Stwierdził on, że z badań prowadzonych przez Ministerstwo Gospodarki od 2009 r. wynika, iż wiedza na ten temat jest bardzo niska. – „Wydaje się, że stosunkowo niski poziom poparcia dla budowy elektrowni jądrowej w Polsce (ok. 40 proc.) jest związany bezpośrednio z bardzo niskim poziomem wiedzy. Ponad 80 proc. badanych deklaruje, że albo nie wie nic, albo wie bardzo mało na temat energetyki jądrowej i promieniotwórczości. Jesteśmy przekonani, że po dostarczeniu odpowiedniej informacji poziom wiedzy wzrośnie, co powinno automatycznie przełożyć się na poziom poparcia” – oznajmił. Całe to „dostarczanie informacji” ma kosztować 22 miliony złotych.
W posiedzeniu Wojewódzkiej rady ds. bezpieczeństwa energetycznego w Gdańsku, oprócz przedstawicieli ministerstwa i Polskiej Grupy Energetycznej (PGE), uczestniczyli reprezentanci gmin położonych w sąsiedztwie rozpatrywanych lokalizacji elektrowni atomowej, naukowcy i przedstawiciele środowisk gospodarczych zainteresowanych inwestycją. Pierwsza elektrownia jądrowa w Polsce ma zgodnie z rządowym programem jądrowym powstać do 2020 r.

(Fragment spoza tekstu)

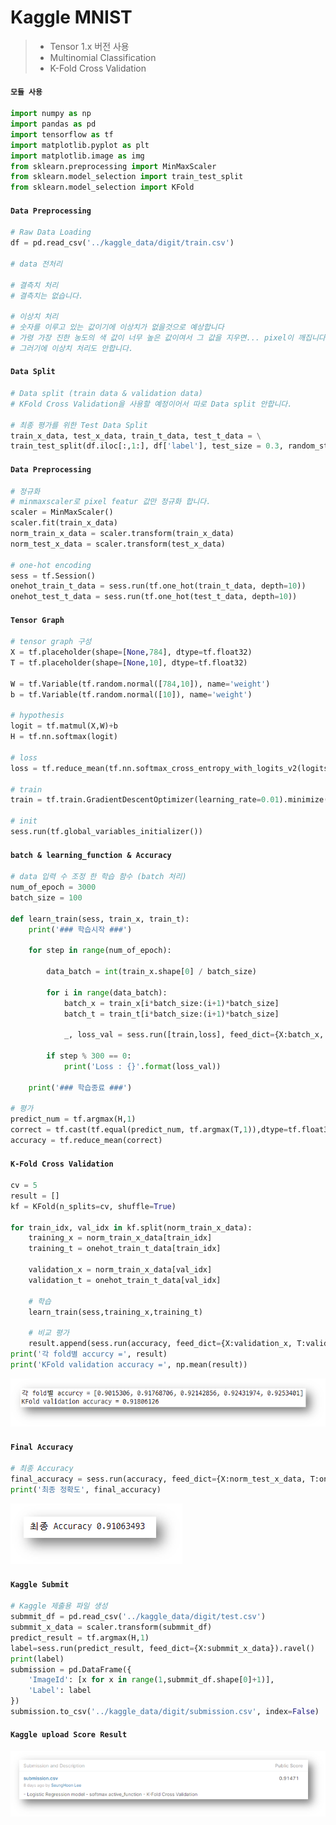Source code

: # Kaggle MNIST

> - Tensor 1.x 버전 사용
> - Multinomial Classification
> - K-Fold Cross Validation



#### `모듈 사용`

```python
import numpy as np
import pandas as pd
import tensorflow as tf
import matplotlib.pyplot as plt
import matplotlib.image as img
from sklearn.preprocessing import MinMaxScaler
from sklearn.model_selection import train_test_split
from sklearn.model_selection import KFold
```



#### `Data Preprocessing`

```python
# Raw Data Loading
df = pd.read_csv('../kaggle_data/digit/train.csv')

# data 전처리

# 결측치 처리
# 결측치는 없습니다.

# 이상치 처리
# 숫자를 이루고 있는 값이기에 이상치가 없을것으로 예상합니다
# 가령 가장 진한 농도의 색 값이 너무 높은 값이여서 그 값을 지우면... pixel이 깨집니다.
# 그러기에 이상치 처리도 안합니다.
```



#### `Data Split`

```python
# Data split (train data & validation data) 
# KFold Cross Validation을 사용할 예정이어서 따로 Data split 안합니다.

# 최종 평가를 위한 Test Data Split
train_x_data, test_x_data, train_t_data, test_t_data = \
train_test_split(df.iloc[:,1:], df['label'], test_size = 0.3, random_state=0)
```



#### `Data Preprocessing`

```python
# 정규화
# minmaxscaler로 pixel featur 값만 정규화 합니다.
scaler = MinMaxScaler()
scaler.fit(train_x_data)
norm_train_x_data = scaler.transform(train_x_data)
norm_test_x_data = scaler.transform(test_x_data)

# one-hot encoding
sess = tf.Session()
onehot_train_t_data = sess.run(tf.one_hot(train_t_data, depth=10))
onehot_test_t_data = sess.run(tf.one_hot(test_t_data, depth=10))
```



#### `Tensor Graph`

```python
# tensor graph 구성
X = tf.placeholder(shape=[None,784], dtype=tf.float32)
T = tf.placeholder(shape=[None,10], dtype=tf.float32)

W = tf.Variable(tf.random.normal([784,10]), name='weight')
b = tf.Variable(tf.random.normal([10]), name='weight')

# hypothesis
logit = tf.matmul(X,W)+b
H = tf.nn.softmax(logit)

# loss
loss = tf.reduce_mean(tf.nn.softmax_cross_entropy_with_logits_v2(logits=logit, labels=T))

# train
train = tf.train.GradientDescentOptimizer(learning_rate=0.01).minimize(loss)

# init
sess.run(tf.global_variables_initializer())
```



#### `batch & learning_function & Accuracy` 

```python
# data 입력 수 조정 한 학습 함수 (batch 처리)
num_of_epoch = 3000
batch_size = 100

def learn_train(sess, train_x, train_t):
    print('### 학습시작 ###')
    
    for step in range(num_of_epoch):
        
        data_batch = int(train_x.shape[0] / batch_size)
        
        for i in range(data_batch):
            batch_x = train_x[i*batch_size:(i+1)*batch_size]
            batch_t = train_t[i*batch_size:(i+1)*batch_size]
            
            _, loss_val = sess.run([train,loss], feed_dict={X:batch_x, T:batch_t})
            
        if step % 300 == 0:
            print('Loss : {}'.format(loss_val))
    
    print('### 학습종료 ###')
    
# 평가
predict_num = tf.argmax(H,1)
correct = tf.cast(tf.equal(predict_num, tf.argmax(T,1)),dtype=tf.float32)
accuracy = tf.reduce_mean(correct)
```



#### `K-Fold Cross Validation`

```python
cv = 5
result = []
kf = KFold(n_splits=cv, shuffle=True)

for train_idx, val_idx in kf.split(norm_train_x_data):
    training_x = norm_train_x_data[train_idx]
    training_t = onehot_train_t_data[train_idx]
    
    validation_x = norm_train_x_data[val_idx]
    validation_t = onehot_train_t_data[val_idx]
    
    # 학습
    learn_train(sess,training_x,training_t)
    
    # 비교 평가
    result.append(sess.run(accuracy, feed_dict={X:validation_x, T:validation_t}))
print('각 fold별 accurcy =', result)
print('KFold validation accuracy =', np.mean(result))
```

![image-20210317231052082](md-images/image-20210317231052082.png)

#### `Final Accuracy`

```python
# 최종 Accuracy
final_accuracy = sess.run(accuracy, feed_dict={X:norm_test_x_data, T:onehot_test_t_data})
print('최종 정확도', final_accuracy)
```

![image-20210317231128636](md-images/image-20210317231128636.png)



#### `Kaggle Submit`

```python
# Kaggle 제출용 파일 생성
submmit_df = pd.read_csv('../kaggle_data/digit/test.csv')
submmit_x_data = scaler.transform(submmit_df)
predict_result = tf.argmax(H,1)
label=sess.run(predict_result, feed_dict={X:submmit_x_data}).ravel()
print(label)
submission = pd.DataFrame({
    'ImageId': [x for x in range(1,submmit_df.shape[0]+1)],
    'Label': label
})
submission.to_csv('../kaggle_data/digit/submission.csv', index=False)
```



#### `Kaggle upload Score Result`

![image-20210317231154080](md-images/image-20210317231154080.png)

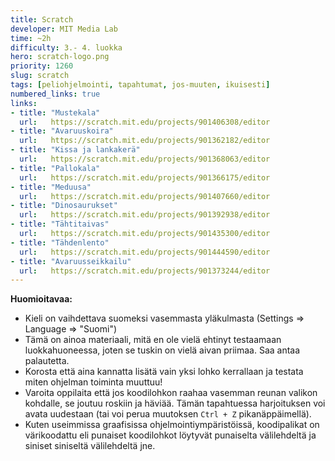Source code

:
 ```yaml
---
title: Scratch
developer: MIT Media Lab
time: ~2h
difficulty: 3.- 4. luokka
hero: scratch-logo.png
priority: 1260
slug: scratch
tags: [peliohjelmointi, tapahtumat, jos-muuten, ikuisesti]
numbered_links: true
links:
- title: "Mustekala"
  url:   https://scratch.mit.edu/projects/901406308/editor
- title: "Avaruuskoira"
  url:   https://scratch.mit.edu/projects/901362182/editor
- title: "Kissa ja lankakerä"
  url:   https://scratch.mit.edu/projects/901368063/editor
- title: "Pallokala"
  url:   https://scratch.mit.edu/projects/901366175/editor
- title: "Meduusa"
  url:   https://scratch.mit.edu/projects/901407660/editor
- title: "Dinosaurukset"
  url:   https://scratch.mit.edu/projects/901392938/editor
- title: "Tähtitaivas"
  url:   https://scratch.mit.edu/projects/901435300/editor
- title: "Tähdenlento"
  url:   https://scratch.mit.edu/projects/901444590/editor
- title: "Avaruusseikkailu"
  url:   https://scratch.mit.edu/projects/901373244/editor
---
```


**Huomioitavaa:**
- Kieli on vaihdettava suomeksi vasemmasta yläkulmasta (Settings => Language => "Suomi")
- Tämä on ainoa materiaali, mitä en ole vielä ehtinyt testaamaan luokkahuoneessa, joten se tuskin on vielä aivan priimaa. Saa antaa palautetta.
- Korosta että aina kannatta lisätä vain yksi lohko kerrallaan ja testata miten ohjelman toiminta muuttuu!
- Varoita oppilaita että jos koodilohkon raahaa vasemman reunan valikon kohdalle, se joutuu roskiin ja häviää. Tämän tapahtuessa harjoituksen voi avata uudestaan (tai voi perua muutoksen `Ctrl + Z` pikanäppäimellä).
- Kuten useimmissa graafisissa ohjelmointiympäristöissä, koodipalikat on värikoodattu eli punaiset koodilohkot löytyvät punaiselta välilehdeltä ja siniset siniseltä välilehdeltä jne.

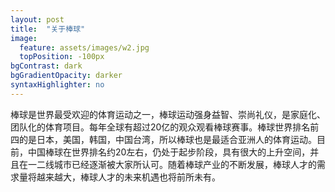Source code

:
 ```yaml
---
layout: post
title:  "关于棒球"
image:
  feature: assets/images/w2.jpg
  topPosition: -100px
bgContrast: dark
bgGradientOpacity: darker
syntaxHighlighter: no
---
```


棒球是世界最受欢迎的体育运动之一，棒球运动强身益智、崇尚礼仪，是家庭化、团队化的体育项目。每年全球有超过20亿的观众观看棒球赛事。棒球世界排名前四的是日本，美国，韩国，中国台湾，所以棒球也是最适合亚洲人的体育运动。目前，中国棒球在世界排名约20左右，仍处于起步阶段，具有很大的上升空间，并且在一二线城市已经逐渐被大家所认可。随着棒球产业的不断发展，棒球人才的需求量将越来越大，棒球人才的未来机遇也将前所未有。
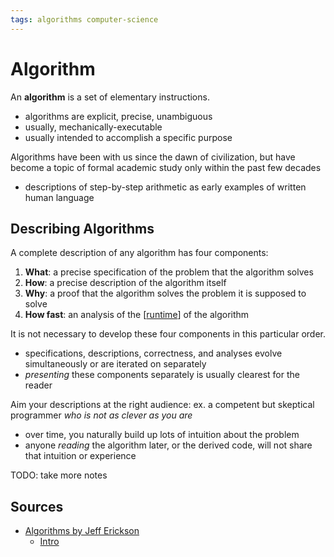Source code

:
 ```yaml
---
tags: algorithms computer-science
---
```


# Algorithm

An **algorithm** is a set of elementary instructions.

- algorithms are explicit, precise, unambiguous
- usually, mechanically-executable
- usually intended to accomplish a specific purpose

Algorithms have been with us since the dawn of civilization, but have become a topic of formal academic study only within the past few decades

- descriptions of step-by-step arithmetic as early examples of written human language

## Describing Algorithms

A complete description of any algorithm has four components:

1. **What**: a precise specification of the problem that the algorithm solves
2. **How**: a precise description of the algorithm itself
3. **Why**: a proof that the algorithm solves the problem it is supposed to solve
4. **How fast**: an analysis of the [[runtime]] of the algorithm

It is not necessary to develop these four components in this particular order.

- specifications, descriptions, correctness, and analyses evolve simultaneously or are iterated on separately
- _presenting_ these components separately is usually clearest for the reader

Aim your descriptions at the right audience: ex. a competent but skeptical programmer _who is not as clever as you are_

- over time, you naturally build up lots of intuition about the problem
- anyone _reading_ the algorithm later, or the derived code, will not share that intuition or experience

TODO: take more notes

## Sources

- [Algorithms by Jeff Erickson](https://jeffe.cs.illinois.edu/teaching/algorithms/)
  - [Intro](https://jeffe.cs.illinois.edu/teaching/algorithms/book/00-intro.pdf)

[//begin]: # "Autogenerated link references for markdown compatibility"
[runtime]: runtime "Runtime"
[//end]: # "Autogenerated link references"
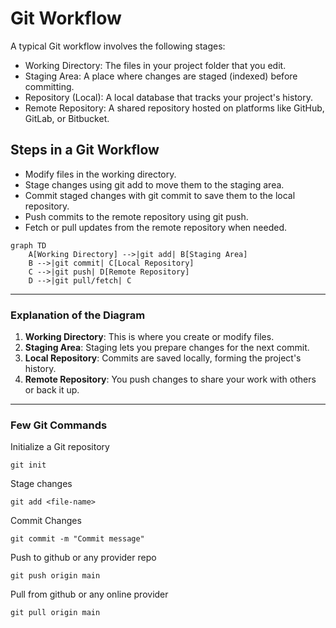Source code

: # Git Workflow

A typical Git workflow involves the following stages:

- Working Directory: The files in your project folder that you edit.
- Staging Area: A place where changes are staged (indexed) before committing.
- Repository (Local): A local database that tracks your project's history.
- Remote Repository: A shared repository hosted on platforms like GitHub, GitLab, or Bitbucket.

## Steps in a Git Workflow

- Modify files in the working directory.
- Stage changes using git add to move them to the staging area.
- Commit staged changes with git commit to save them to the local repository.
- Push commits to the remote repository using git push.
- Fetch or pull updates from the remote repository when needed.


```mermaid
graph TD
    A[Working Directory] -->|git add| B[Staging Area]
    B -->|git commit| C[Local Repository]
    C -->|git push| D[Remote Repository]
    D -->|git pull/fetch| C
```

---

### Explanation of the Diagram
1. **Working Directory**: This is where you create or modify files.
2. **Staging Area**: Staging lets you prepare changes for the next commit.
3. **Local Repository**: Commits are saved locally, forming the project's history.
4. **Remote Repository**: You push changes to share your work with others or back it up.

---

### Few Git Commands

Initialize a Git repository 

```
git init
```

Stage changes
```
git add <file-name> 
```
Commit Changes
```
git commit -m "Commit message"
```
Push to github or any provider repo
```
git push origin main
```
Pull from github or any online provider 
```
git pull origin main
```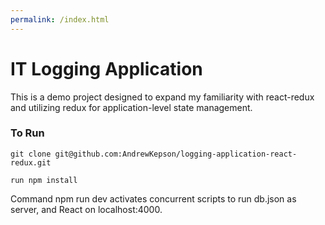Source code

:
 ```yaml
---
permalink: /index.html
---
```


# IT Logging Application

This is a demo project designed to expand my familiarity with react-redux and utilizing redux for application-level state management.

### To Run

    git clone git@github.com:AndrewKepson/logging-application-react-redux.git

    run npm install

Command npm run dev activates concurrent scripts to run db.json as server, and React on localhost:4000.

Polska Grupa Energetyczna została wskazana przez rząd na inwestora pierwszych polskich elektrowni jądrowych. PGE do końca 2013 r. ma wybrać lokalizację elektrowni. Na krótkiej liście znajdują się: Żarnowiec i Choczewo (woj. pomorskie) oraz Gąski (woj. zachodniopomorskie). Mieszkańcy gminy Mielno (Zachodniopomorskie) sprzeciwili się w referendum lokalizacji elektrowni jądrowej w letniskowej wsi Gąski. Przeciw głosowało 94 proc. przy 57-proc. frekwencji.
Jak widać, rząd, który „nie ma” na utrzymanie szkół, na tworzenie przedszkoli, na dofinansowanie ośrodków kultury czy bibliotek, ma 22 miliony na „informowanie”. To „informowanie” będzie miało oczywiście postać nachalnej propagandy na rzecz budowy elektrowni atomowych – nie będzie miało nic wspólnego z rzetelną debatą publiczną, w której różne strony na równych prawach mogą przedstawić społeczeństwu swoje racje, analizy, argumenty itp. Nie będzie tam dyskutowane, czy koszty budowy elektrowni oraz jej promowania to jedyna droga ku rozwojowi źródeł energii i dysponowaniu większymi jej zasobami. A przecież to oczywiste, że te same wielkie pieniądze mogłyby zostać spożytkowane na mniej kontrowersyjne i bardziej bezpieczne inwestycje, poczynając na bardziej wydajnym spalaniu węgla w elektrowniach konwencjonalnych, przez tworzenie „zielonych” źródeł energii, a kończąc na modernizacji linii przesyłowych i wdrażaniu rozwiązań ograniczających zużycie energii.